Data scraping from the Apple Store
Working with Apple Store reviews in research
Podcast reviews provide an interesting source of user-generated content that can help us understand the tastes and opinions of different audiences. This can be relevant for product evaluation and marketing, but also for academic research in media studies, cultural studies, politics, gender studies, etc. Podcast reviews typically cover emotional responses and personal experiences as well as critical reflections. They can give insight into prevailing stereotypes and fears, but also in people's argumentations and knowledge.
How to collect podcast reviews from the Apple Store
For scraping the podcast reviews from the Apple Store, we will use a Python script. In the past, we had to update the script several times to use different scraping packages as older packages caused API errors and were no longer maintained by their developers. According to the official website, "Python is an interpreted, object-oriented, high-level programming language with dynamic semantics." You will not need to understand the details of programming to run Python code in the UM DSRI. But you will need to know which variables in the code to change for the required output.

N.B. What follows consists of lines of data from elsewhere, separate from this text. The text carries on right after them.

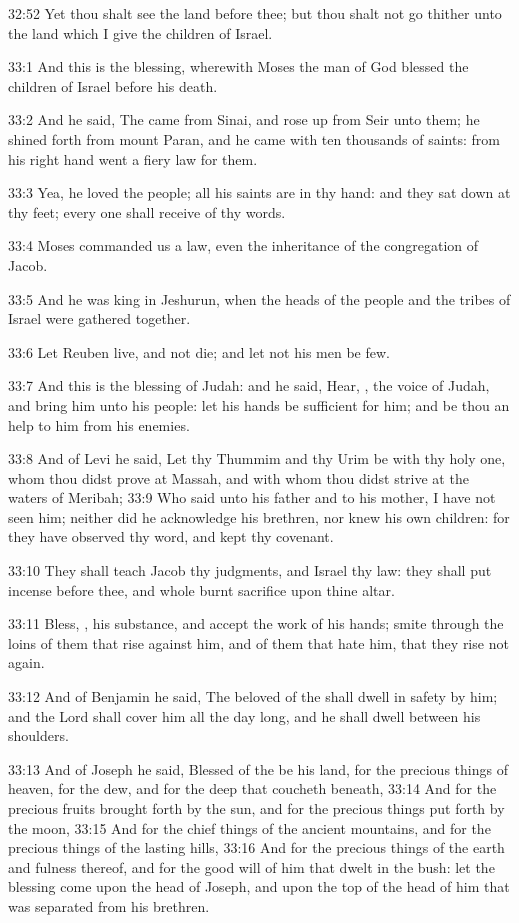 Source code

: 32:52 Yet thou shalt see the land before thee; but thou shalt not go thither unto the land which I give the children of Israel.

33:1 And this is the blessing, wherewith Moses the man of God blessed the children of Israel before his death.

33:2 And he said, The \LORD came from Sinai, and rose up from Seir unto them; he shined forth from mount Paran, and he came with ten thousands of saints: from his right hand went a fiery law for them.

33:3 Yea, he loved the people; all his saints are in thy hand: and they sat down at thy feet; every one shall receive of thy words.

33:4 Moses commanded us a law, even the inheritance of the congregation of Jacob.

33:5 And he was king in Jeshurun, when the heads of the people and the tribes of Israel were gathered together.

33:6 Let Reuben live, and not die; and let not his men be few.

33:7 And this is the blessing of Judah: and he said, Hear, \LORD, the voice of Judah, and bring him unto his people: let his hands be sufficient for him; and be thou an help to him from his enemies.

33:8 And of Levi he said, Let thy Thummim and thy Urim be with thy holy one, whom thou didst prove at Massah, and with whom thou didst strive at the waters of Meribah; 33:9 Who said unto his father and to his mother, I have not seen him; neither did he acknowledge his brethren, nor knew his own children: for they have observed thy word, and kept thy covenant.

33:10 They shall teach Jacob thy judgments, and Israel thy law: they shall put incense before thee, and whole burnt sacrifice upon thine altar.

33:11 Bless, \LORD, his substance, and accept the work of his hands; smite through the loins of them that rise against him, and of them that hate him, that they rise not again.

33:12 And of Benjamin he said, The beloved of the \LORD shall dwell in safety by him; and the Lord shall cover him all the day long, and he shall dwell between his shoulders.

33:13 And of Joseph he said, Blessed of the \LORD be his land, for the precious things of heaven, for the dew, and for the deep that coucheth beneath, 33:14 And for the precious fruits brought forth by the sun, and for the precious things put forth by the moon, 33:15 And for the chief things of the ancient mountains, and for the precious things of the lasting hills, 33:16 And for the precious things of the earth and fulness thereof, and for the good will of him that dwelt in the bush: let the blessing come upon the head of Joseph, and upon the top of the head of him that was separated from his brethren.


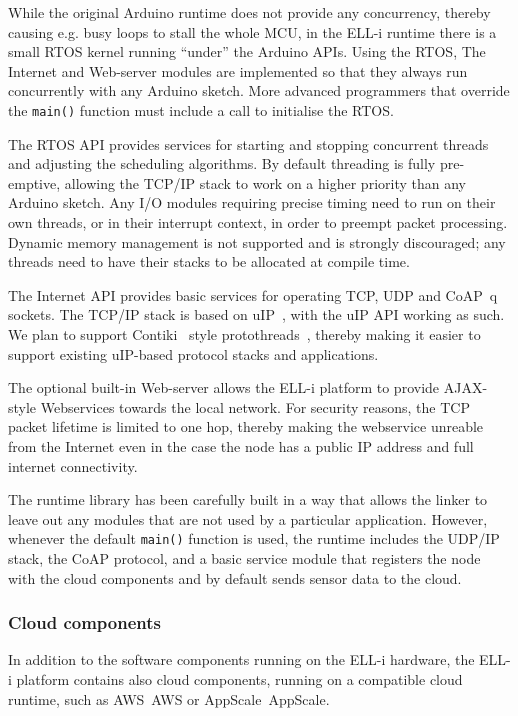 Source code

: \documentclass[draft,a4paper]{siamltex}
\begin{document}
While the original Arduino runtime does not provide any concurrency,
thereby causing e.g. busy loops to stall the whole MCU, in the ELL-i
runtime there is a small RTOS kernel running ``under'' the Arduino
APIs.  Using the RTOS, The Internet and Web-server modules are
implemented so that they always run concurrently with any Arduino
sketch.  More advanced programmers that override the \hbox{\tt main()}
function must include a call to initialise the RTOS.

The RTOS API provides services for starting and stopping concurrent
threads and adjusting the scheduling algorithms.  By default threading
is fully pre-emptive, allowing the TCP/IP stack to work on a higher
priority than any Arduino sketch.  Any I/O modules requiring precise
timing need to run on their own threads, or in their interrupt
context, in order to preempt packet processing.  Dynamic memory
management is not supported and is strongly discouraged; any threads
need to have their stacks to be allocated at compile time.

The Internet API provides basic services for operating TCP, UDP and
CoAP~\cite{CoAP}q sockets.  The TCP/IP stack is based on
uIP~\cite{uIP}, with the
uIP API working as such.  We plan to support Contiki~\cite{Contiki}
style protothreads~\cite{protothreads}, thereby making it easier to
support existing uIP-based protocol stacks and applications.

The optional built-in Web-server allows the ELL-i platform to provide
AJAX-style Webservices towards the local network.  For security
reasons, the TCP packet lifetime is limited to one hop, thereby making
the webservice unreable from the Internet even in the case the node
has a public IP address and full internet connectivity.

The runtime library has been carefully built in a way that allows the
linker to leave out any modules that are not used by a particular
application.  However, whenever the default \hbox{\tt main()} function
is used, the runtime includes the UDP/IP stack, the CoAP protocol, and
a basic service module that registers the node with the cloud
components and by default sends sensor data to the cloud.

\subsubsection{Cloud components}

In addition to the software components running on the ELL-i hardware,
the ELL-i platform contains also cloud components, running on a
compatible cloud runtime, such as AWS~{AWS} or AppScale~{AppScale}.
\end{document}
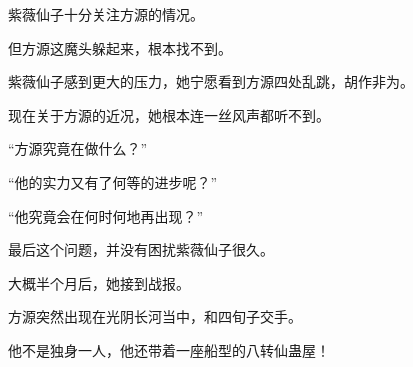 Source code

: \begin{this_body}
紫薇仙子十分关注方源的情况。

但方源这魔头躲起来，根本找不到。

紫薇仙子感到更大的压力，她宁愿看到方源四处乱跳，胡作非为。

现在关于方源的近况，她根本连一丝风声都听不到。

“方源究竟在做什么？”

“他的实力又有了何等的进步呢？”

“他究竟会在何时何地再出现？”

最后这个问题，并没有困扰紫薇仙子很久。

大概半个月后，她接到战报。

方源突然出现在光阴长河当中，和四旬子交手。

他不是独身一人，他还带着一座船型的八转仙蛊屋！

\end{this_body}

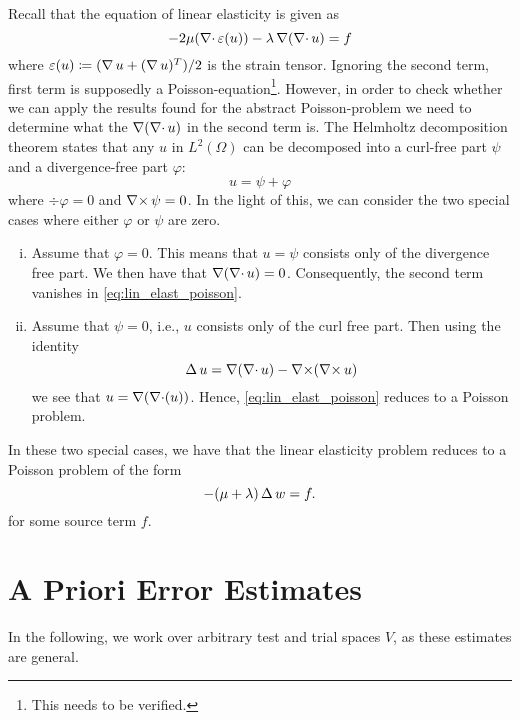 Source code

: Recall that the equation of linear elasticity is given as
\begin{equation}
    \label{eq:lin_elast_poisson}
    - 2 \mu ( \operatorname{\mathop{}\!\nabla \cdot} \varepsilon(u)) - \lambda \operatorname{\mathop{}\!\nabla}(\operatorname{\mathop{}\!\nabla \cdot} u) = f
\end{equation}
where \(\varepsilon(u) \coloneqq (\operatorname{\mathop{}\!\nabla} u + (\operatorname{\mathop{}\!\nabla} u)^T) / 2 \) is the strain
tensor. Ignoring the second term, first term is supposedly a
Poisson-equation\footnote{This needs to be verified.}.  However, in order to
check whether we can apply the results found for the abstract Poisson-problem
we need to determine what the \( \operatorname{\mathop{}\!\nabla} (\operatorname{\mathop{}\!\nabla \cdot} u) \) in the second term is. The
Helmholtz decomposition theorem states that any \( u \) in \( L^2(\Omega) \)
can be decomposed into a curl-free part \( \psi \)  and a divergence-free part
\( \varphi \):
\begin{equation}
    u = \psi + \varphi 
\end{equation}
where \(\div \varphi = 0\) and \(  \operatorname{\mathop{}\!\nabla \times} \psi = 0 \).  In the light of this, we
can consider the two special cases where either \( \varphi \) or \( \psi \) are
zero. 
\begin{enumerate}[(i)]
    \item Assume that \( \varphi = 0 \). This means that \( u = \psi \)
        consists only of the divergence free part. We then have that
        \(\operatorname{\mathop{}\!\nabla}(\operatorname{\mathop{}\!\nabla \cdot} u) = 0 \). Consequently, the second term vanishes in
        \cref{eq:lin_elast_poisson}.
    \item Assume that \( \psi = 0 \), i.e., \( u \) consists only of the curl
        free part. Then using the identity
        \begin{equation}
            \operatorname{\mathop{}\!\Delta} u = \operatorname{\mathop{}\!\nabla}(\operatorname{\mathop{}\!\nabla \cdot} u) - \operatorname{\mathop{}\!\nabla \times}(\operatorname{\mathop{}\!\nabla \times} u)
        \end{equation}
        we see that \( u = \operatorname{\mathop{}\!\nabla}(\operatorname{\mathop{}\!\nabla \cdot}(u)) \). Hence,
        \cref{eq:lin_elast_poisson} reduces to a Poisson problem.
\end{enumerate}
In these two special cases, we have that the linear elasticity problem reduces
to a Poisson problem of the form
\begin{equation}
    -(\mu + \lambda)\operatorname{\mathop{}\!\Delta} w = f.
\end{equation}
for some source term \( f \).

\section{A Priori Error Estimates}
\label{sec:a_priori_estimates}

In the following, we work over arbitrary test and trial spaces \( V \), as
these estimates are general.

In the academic year of 2022/2023, Monika Barget started experimenting with code for downloading podcast reviews because one of the MA DC thesis students was interested in analyzing True Crime podcast reviews via distant reading. The Apple podcast reviews turned out to be an exciting source because they are normally rich in content and relatively easy to scrape. The HTML of the Apple Store site is well-structured, and some developers have already built specialized Python packages (collections of code) to harvest them. The package we used in 2023, App Store Scraper for Apple, which was originally developed by Eric Lim under an MIT License (MIT), is unfortunately no longer working.
The Python scripts for the App Store provided in the code section of this repository now make use of a different scraping package and will be updated again if necessary.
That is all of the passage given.